**SUPPLIED MATERIAL:**
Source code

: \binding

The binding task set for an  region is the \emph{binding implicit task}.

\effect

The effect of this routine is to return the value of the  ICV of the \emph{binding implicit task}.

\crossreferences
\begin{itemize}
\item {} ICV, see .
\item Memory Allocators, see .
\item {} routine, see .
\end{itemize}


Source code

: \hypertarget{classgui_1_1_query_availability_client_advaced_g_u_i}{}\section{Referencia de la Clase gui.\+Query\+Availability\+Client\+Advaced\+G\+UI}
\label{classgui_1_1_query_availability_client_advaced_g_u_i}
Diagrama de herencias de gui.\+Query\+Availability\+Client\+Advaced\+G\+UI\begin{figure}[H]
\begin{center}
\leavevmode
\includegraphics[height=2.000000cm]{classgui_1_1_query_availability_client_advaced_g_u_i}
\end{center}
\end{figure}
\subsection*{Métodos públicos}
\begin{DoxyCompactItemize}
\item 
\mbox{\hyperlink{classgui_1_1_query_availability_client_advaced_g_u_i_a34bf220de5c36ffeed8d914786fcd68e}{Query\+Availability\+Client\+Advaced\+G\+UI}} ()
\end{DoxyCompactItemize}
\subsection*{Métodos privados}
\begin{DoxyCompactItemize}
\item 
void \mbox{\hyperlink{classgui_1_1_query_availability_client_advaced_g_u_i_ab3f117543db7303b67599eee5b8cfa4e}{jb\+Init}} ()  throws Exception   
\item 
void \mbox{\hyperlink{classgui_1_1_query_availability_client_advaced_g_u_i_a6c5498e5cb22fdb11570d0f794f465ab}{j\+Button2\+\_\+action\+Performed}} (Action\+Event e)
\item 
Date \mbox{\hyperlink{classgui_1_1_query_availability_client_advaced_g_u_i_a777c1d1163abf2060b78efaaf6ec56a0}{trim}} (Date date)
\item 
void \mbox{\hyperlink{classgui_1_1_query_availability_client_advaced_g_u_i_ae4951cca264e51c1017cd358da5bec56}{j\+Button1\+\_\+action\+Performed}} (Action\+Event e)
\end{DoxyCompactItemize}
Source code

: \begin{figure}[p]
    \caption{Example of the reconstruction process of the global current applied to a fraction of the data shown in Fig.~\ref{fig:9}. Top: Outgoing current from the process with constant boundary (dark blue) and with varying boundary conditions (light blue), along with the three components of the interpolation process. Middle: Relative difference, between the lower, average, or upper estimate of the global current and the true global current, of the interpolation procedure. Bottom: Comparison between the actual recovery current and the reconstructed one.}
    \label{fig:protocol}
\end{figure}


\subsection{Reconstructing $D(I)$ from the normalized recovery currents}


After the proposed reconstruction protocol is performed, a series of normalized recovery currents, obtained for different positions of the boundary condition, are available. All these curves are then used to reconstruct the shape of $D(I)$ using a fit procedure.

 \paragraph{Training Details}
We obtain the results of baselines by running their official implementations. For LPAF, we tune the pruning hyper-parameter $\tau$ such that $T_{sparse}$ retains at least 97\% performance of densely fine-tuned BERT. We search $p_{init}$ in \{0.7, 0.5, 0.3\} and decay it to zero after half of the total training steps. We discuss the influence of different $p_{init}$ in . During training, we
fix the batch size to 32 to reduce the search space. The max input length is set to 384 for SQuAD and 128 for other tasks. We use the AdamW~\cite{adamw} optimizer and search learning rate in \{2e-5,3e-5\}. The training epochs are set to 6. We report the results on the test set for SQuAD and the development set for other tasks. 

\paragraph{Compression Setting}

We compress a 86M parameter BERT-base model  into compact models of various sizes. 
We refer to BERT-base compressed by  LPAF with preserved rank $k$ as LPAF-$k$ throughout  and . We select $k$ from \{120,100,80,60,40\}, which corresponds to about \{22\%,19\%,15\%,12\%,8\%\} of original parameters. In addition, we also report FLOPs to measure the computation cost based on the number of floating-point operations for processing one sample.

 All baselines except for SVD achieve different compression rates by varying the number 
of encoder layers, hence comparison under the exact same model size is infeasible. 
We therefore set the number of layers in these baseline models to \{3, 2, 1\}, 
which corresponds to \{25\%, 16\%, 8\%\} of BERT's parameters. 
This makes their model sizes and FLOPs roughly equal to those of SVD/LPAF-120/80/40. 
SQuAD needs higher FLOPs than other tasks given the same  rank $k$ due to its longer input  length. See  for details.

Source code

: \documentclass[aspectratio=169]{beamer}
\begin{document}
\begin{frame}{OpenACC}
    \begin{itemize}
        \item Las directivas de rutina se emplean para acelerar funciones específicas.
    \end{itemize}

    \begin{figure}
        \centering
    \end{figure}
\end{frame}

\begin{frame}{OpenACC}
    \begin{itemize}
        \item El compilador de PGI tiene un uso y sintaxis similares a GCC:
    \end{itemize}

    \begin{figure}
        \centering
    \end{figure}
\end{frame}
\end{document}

**WORK TASK:** From the records above, pull out every line containing the word "Métodos".

**SOLVED EXERCISE:**
\subsection*{Métodos públicos}
\subsection*{Métodos privados}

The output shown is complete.